Singer-songwriter VNUSAMR got her musical prowess from her mom. “My mom used to sing and write music, so I took her songbook... we had all this band equipment, and me and my brother used to set up in the garage with his friends, who played instruments as well,” she tells us. “I would play as the lead singer, and we would just jam out with the garage door open.” During those days, she was influenced by Alicia Keys and her ability to empower young women, something she also hopes to do with her music.
“Singing gives me the power to shred my feelings and emotions,” the “trap&b” singer says. Which is evident in her moody, sensual, sometimes dark songs.
As for her stage name, she also got that from her mom, in a way. It’s a combination of her star sign, Venus, and her middle name, Love, which her mom used to say in Spanish. “I put them together and came up with VENUS AMOR, then broke it down into an acronym 'VNUSAMR.' Makes it more mystic!”
A lot goes into a Poorgrrrl (also known as Tara Long) performance. For her III Points set, she was joined by a group of girls and guys as she rapped-slash-sang-slash-spoke her way across the stage. Hula hooping was involved, one guy painted on his makeup throughout the almost hour-long performance, others snapped selfies with Poorgrrrl. With lyrics like: “Phony baloney jabroni/ Lookin' Al Capone/ Bugsy Mugsy/ Pepperoni calzone/ Leave me aloney,” it’s hard to tell if she’s being ironic or completely serious. “At the end of the day, this is a music project,” she tells us. “Rapping, singing, and performing are all methods of expression allowed within the musical framework, so I use them to express myself.”
Her songs, which she describes as “experimental and awkward for now,” don't necessarily fit into a genre, and that’s just how she likes it.
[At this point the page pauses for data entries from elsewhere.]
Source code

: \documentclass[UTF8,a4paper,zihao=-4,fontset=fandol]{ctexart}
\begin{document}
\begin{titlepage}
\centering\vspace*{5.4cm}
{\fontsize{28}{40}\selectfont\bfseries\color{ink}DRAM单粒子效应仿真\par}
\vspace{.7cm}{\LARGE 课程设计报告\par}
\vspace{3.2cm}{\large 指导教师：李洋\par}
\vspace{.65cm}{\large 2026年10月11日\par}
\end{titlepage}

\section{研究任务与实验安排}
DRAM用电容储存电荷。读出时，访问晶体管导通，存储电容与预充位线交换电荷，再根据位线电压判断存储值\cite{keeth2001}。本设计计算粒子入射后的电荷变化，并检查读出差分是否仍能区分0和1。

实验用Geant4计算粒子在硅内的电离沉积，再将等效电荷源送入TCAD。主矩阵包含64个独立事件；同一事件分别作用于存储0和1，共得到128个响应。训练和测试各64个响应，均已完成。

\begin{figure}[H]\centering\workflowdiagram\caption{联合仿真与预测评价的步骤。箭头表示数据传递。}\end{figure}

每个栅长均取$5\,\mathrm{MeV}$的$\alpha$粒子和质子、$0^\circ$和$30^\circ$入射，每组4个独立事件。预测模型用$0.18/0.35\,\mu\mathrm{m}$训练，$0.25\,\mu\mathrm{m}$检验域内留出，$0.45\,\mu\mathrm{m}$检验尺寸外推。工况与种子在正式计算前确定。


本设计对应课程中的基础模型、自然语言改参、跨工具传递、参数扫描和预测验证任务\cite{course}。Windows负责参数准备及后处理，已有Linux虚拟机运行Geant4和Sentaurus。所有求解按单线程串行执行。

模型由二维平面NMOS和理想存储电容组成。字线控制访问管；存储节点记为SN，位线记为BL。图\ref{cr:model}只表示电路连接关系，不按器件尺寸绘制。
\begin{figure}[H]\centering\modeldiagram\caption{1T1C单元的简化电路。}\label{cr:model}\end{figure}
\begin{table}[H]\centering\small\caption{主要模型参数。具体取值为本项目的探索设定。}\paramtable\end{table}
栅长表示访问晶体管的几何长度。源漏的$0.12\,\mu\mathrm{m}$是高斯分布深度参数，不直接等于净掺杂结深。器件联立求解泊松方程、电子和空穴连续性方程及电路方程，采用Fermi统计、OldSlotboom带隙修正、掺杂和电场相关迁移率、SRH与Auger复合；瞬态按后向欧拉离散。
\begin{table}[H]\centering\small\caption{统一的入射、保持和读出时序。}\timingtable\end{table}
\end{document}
Long started out as a performance artist and adopted her Poorgrrrl persona (who was born on Instagram) once she started exploring music. The moniker, she says, is her biggest fear: “To be this little lump of shit that everyone feels sorry for because I’m so lame. I’ve turned my terror into the vessel that will slowly drag me to success, or have I simply created a self-fulfilling prophecy that now I will never be able to escape?” We’ll know in due time. Enjoy her kooky music until then.